Re: Bad row estimation with indexed func returning bool - Mailing list pgsql-hackers

From Tom Lane
Subject Re: Bad row estimation with indexed func returning bool
Date
Msg-id 6822.1441993722@sss.pgh.pa.us
Whole thread Raw
In response to Bad row estimation with indexed func returning bool  (Jehan-Guillaume de Rorthais <jgdr@dalibo.com>)
Responses Re: Bad row estimation with indexed func returning bool  (Tom Lane <tgl@sss.pgh.pa.us>)
List pgsql-hackers
Jehan-Guillaume de Rorthais <jgdr@dalibo.com> writes:
> I faced a correlation problem on a query today and tried the usual trick
> consisting of using an functional index and rewriting the query to use it.
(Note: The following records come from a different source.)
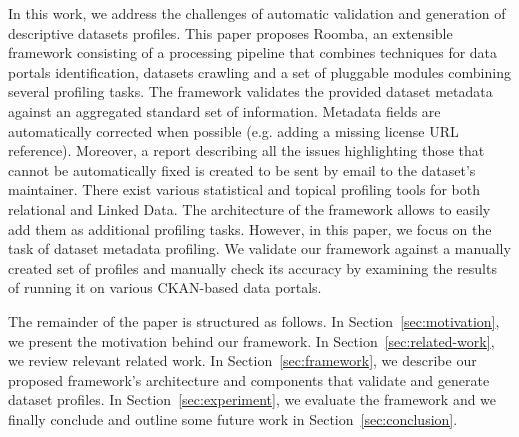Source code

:\documentclass[runningheads,a4paper]{llncs}
\begin{document}
In this work, we address the challenges of automatic validation and generation of descriptive datasets profiles. This paper proposes Roomba, an extensible framework consisting of a processing pipeline that combines techniques for data portals identification, datasets crawling and a set of pluggable modules combining several profiling tasks. The framework validates the provided dataset metadata against an aggregated standard set of information. Metadata fields are automatically corrected when possible (e.g. adding a missing license URL reference). Moreover, a report describing all the issues highlighting those that cannot be automatically fixed is created to be sent by email to the dataset's maintainer. There exist various statistical and topical profiling tools for both relational and Linked Data. The architecture of the framework allows to easily add them as additional profiling tasks. However, in this paper, we focus on the task of dataset metadata profiling. We validate our framework against a manually created set of profiles and manually check its accuracy by examining the results of running it on various CKAN-based data portals.

The remainder of the paper is structured as follows. In Section~\ref{sec:motivation}, we present the motivation behind our framework. In Section~\ref{sec:related-work}, we review relevant related work. In Section~\ref{sec:framework}, we describe our proposed framework's architecture and components that validate and generate dataset profiles. In Section~\ref{sec:experiment}, we evaluate the framework and we finally conclude and outline some future work in Section~\ref{sec:conclusion}.

\end{document}
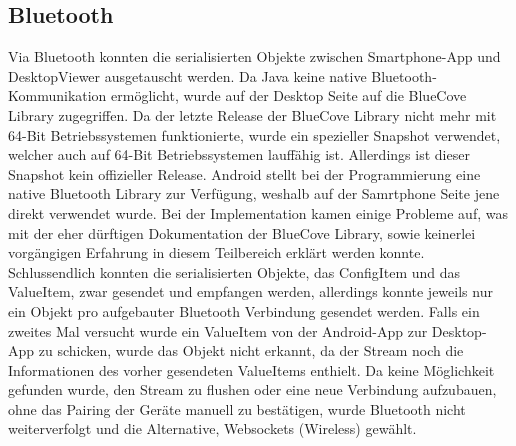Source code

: \subsection{Bluetooth}
Via Bluetooth konnten die serialisierten Objekte zwischen Smartphone-App 
und DesktopViewer ausgetauscht werden. 
Da Java keine native Bluetooth-Kommunikation ermöglicht, wurde auf der 
Desktop Seite auf die BlueCove Library zugegriffen. Da der letzte Release der 
BlueCove Library nicht mehr mit 64-Bit Betriebssystemen funktionierte, wurde ein spezieller Snapshot 
verwendet, welcher auch auf 64-Bit Betriebssystemen lauffähig ist. Allerdings ist dieser Snapshot 
kein offizieller Release. \newline
Android stellt bei der Programmierung eine native Bluetooth 
Library zur Verfügung, weshalb auf der Samrtphone Seite jene direkt verwendet wurde. 
Bei der Implementation kamen einige Probleme auf, was mit der eher dürftigen 
Dokumentation der BlueCove Library, sowie keinerlei vorgängigen Erfahrung in diesem Teilbereich 
erklärt werden konnte. Schlussendlich konnten die serialisierten Objekte, das ConfigItem 
und das ValueItem, zwar gesendet und empfangen werden, allerdings konnte jeweils nur ein Objekt pro aufgebauter 
Bluetooth Verbindung gesendet werden. Falls ein zweites Mal versucht wurde ein ValueItem von der 
Android-App zur Desktop-App zu schicken, wurde das Objekt nicht erkannt, da der 
Stream noch die Informationen des vorher gesendeten ValueItems enthielt. 
Da keine Möglichkeit gefunden wurde, den Stream zu flushen oder eine neue 
Verbindung aufzubauen, ohne das Pairing der Geräte manuell zu bestätigen, wurde Bluetooth 
nicht weiterverfolgt und die Alternative, Websockets (Wireless) gewählt. 

            
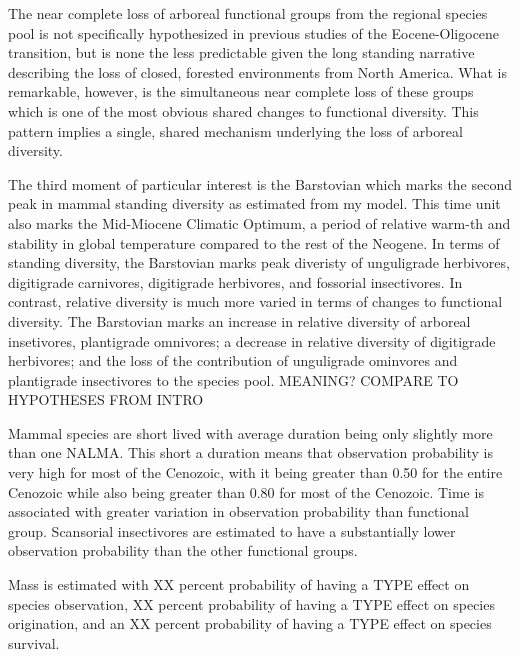 \documentclass[12pt,letterpaper]{article}
\begin{document}
The near complete loss of arboreal functional groups from the regional species pool is not specifically hypothesized in previous studies of the Eocene-Oligocene transition, but is none the less predictable given the long standing narrative describing the loss of closed, forested environments from North America. What is remarkable, however, is the simultaneous near complete loss of these groups which is one of the most obvious shared changes to functional diversity. This pattern implies a single, shared mechanism underlying the loss of arboreal diversity.




The third moment of particular interest is the Barstovian which marks the second peak in mammal standing diversity as estimated from my model. This time unit also marks the Mid-Miocene Climatic Optimum, a period of relative warm-th and stability in global temperature compared to the rest of the Neogene. In terms of standing diversity, the Barstovian marks peak diveristy of unguligrade herbivores, digitigrade carnivores, digitigrade herbivores, and fossorial insectivores. In contrast, relative diversity is much more varied in terms of changes to functional diversity. The Barstovian marks an increase in relative diversity of arboreal insetivores, plantigrade omnivores; a decrease in relative diversity of digitigrade herbivores; and the loss of the contribution of unguligrade ominvores and plantigrade insectivores to the species pool. \uppercase{meaning? compare to hypotheses from intro}



Mammal species are short lived with average duration being only slightly more than one NALMA. This short a duration means that observation probability is very high for most of the Cenozoic, with it being greater than 0.50 for the entire Cenozoic while also being greater than 0.80 for most of the Cenozoic. Time is associated with greater variation in observation probability than functional group. Scansorial insectivores are estimated to have a substantially lower observation probability than the other functional groups.

Mass is estimated with XX percent probability of having a TYPE effect on species observation, XX percent probability of having a TYPE effect on species origination, and an XX percent probability of having a TYPE effect on species survival.
\end{document}

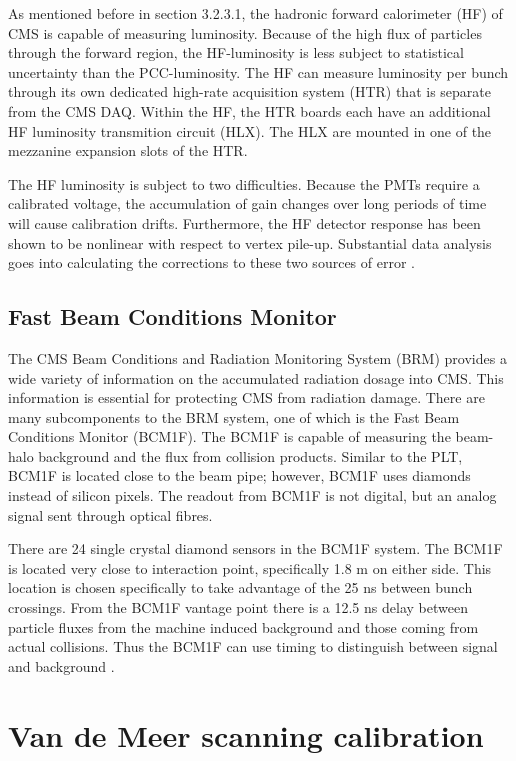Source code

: As mentioned before in section 3.2.3.1, the hadronic forward calorimeter (HF) of CMS is capable of measuring luminosity. Because of the high flux of particles through the forward region, the HF-luminosity is less subject to statistical uncertainty than the PCC-luminosity. The HF can measure luminosity per bunch through its own dedicated high-rate acquisition system (HTR) that is separate from the CMS DAQ. Within the HF, the HTR boards each have an additional HF luminosity transmition circuit (HLX). The HLX are mounted in one of the mezzanine expansion slots of the HTR.

The HF luminosity is subject to two difficulties. Because the PMTs require a calibrated voltage, the accumulation of gain changes over long periods of time will cause calibration drifts. Furthermore, the HF detector response has been shown to be nonlinear with respect to vertex pile-up. Substantial data analysis goes into calculating the corrections to these two sources of error \cite{CMS:2013gfa}.  

\subsection{Fast Beam Conditions Monitor}

The CMS Beam Conditions and Radiation Monitoring System (BRM) provides a wide variety of information on the accumulated radiation dosage into CMS. This information is essential for protecting CMS from radiation damage. There are many subcomponents to the BRM system, one of which is the Fast Beam Conditions Monitor (BCM1F). The BCM1F is capable of measuring the beam-halo background and the flux from collision products. Similar to the PLT, BCM1F is located close to the beam pipe; however, BCM1F uses diamonds instead of silicon pixels. The readout from BCM1F is not digital, but an analog signal sent through optical fibres. 

There are 24 single crystal diamond sensors in the BCM1F system. The BCM1F is located very close to interaction point, specifically 1.8 m on either side. This location is chosen specifically to take advantage of the 25 ns between bunch crossings. From the BCM1F vantage point there is a 12.5 ns delay between particle fluxes from the machine induced background and those coming from actual collisions. Thus the BCM1F can use timing to distinguish between signal and background \cite{Guthoff:2017ibf}.  

\section{Van de Meer scanning calibration}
The core reason this isn't doing anything useful is that
clause_selectivity() is hard-wired to estimate the selectivity of a
top-level WHERE clause that is a function call as 0.3333333, no matter
what:
   else if (is_funcclause(clause))   {       /*        * This is not an operator, so we guess at the selectivity. THIS
ISA        * HACK TO GET V4 OUT THE DOOR.  FUNCS SHOULD BE ABLE TO HAVE        * SELECTIVITIES THEMSELVES.       -- JMH
7/9/92       */       s1 = (Selectivity) 0.3333333;   }
 

Adding per-function selectivity estimators, as Joe was presumably
envisioning, would be a sufficiently large amount of work that it's not
too surprising nobody's gotten around to it in twenty-three years.  (The
infrastructure maybe wouldn't be so bad, but where would the estimators
themselves come from, especially for user-defined functions?)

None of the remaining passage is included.